_Aim of the exercise:_
Please report how many lines of the listing contain the string "Lamb", giving the number only.

_Data shown:_
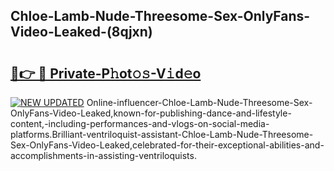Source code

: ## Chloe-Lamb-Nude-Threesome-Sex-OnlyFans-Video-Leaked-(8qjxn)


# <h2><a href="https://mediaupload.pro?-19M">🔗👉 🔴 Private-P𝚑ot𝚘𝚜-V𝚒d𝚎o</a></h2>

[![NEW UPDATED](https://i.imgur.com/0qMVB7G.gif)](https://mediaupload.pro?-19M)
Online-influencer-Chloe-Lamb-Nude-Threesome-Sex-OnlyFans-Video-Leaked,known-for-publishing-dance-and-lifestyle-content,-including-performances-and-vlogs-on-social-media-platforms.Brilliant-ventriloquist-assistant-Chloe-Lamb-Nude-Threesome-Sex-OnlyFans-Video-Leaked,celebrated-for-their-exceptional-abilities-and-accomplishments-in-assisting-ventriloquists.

==

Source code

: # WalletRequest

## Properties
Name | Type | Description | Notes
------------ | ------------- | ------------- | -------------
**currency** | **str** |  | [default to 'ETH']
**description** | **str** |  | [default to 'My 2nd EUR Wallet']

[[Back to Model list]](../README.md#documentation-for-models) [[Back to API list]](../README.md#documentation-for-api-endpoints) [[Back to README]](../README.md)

_Task output:_
2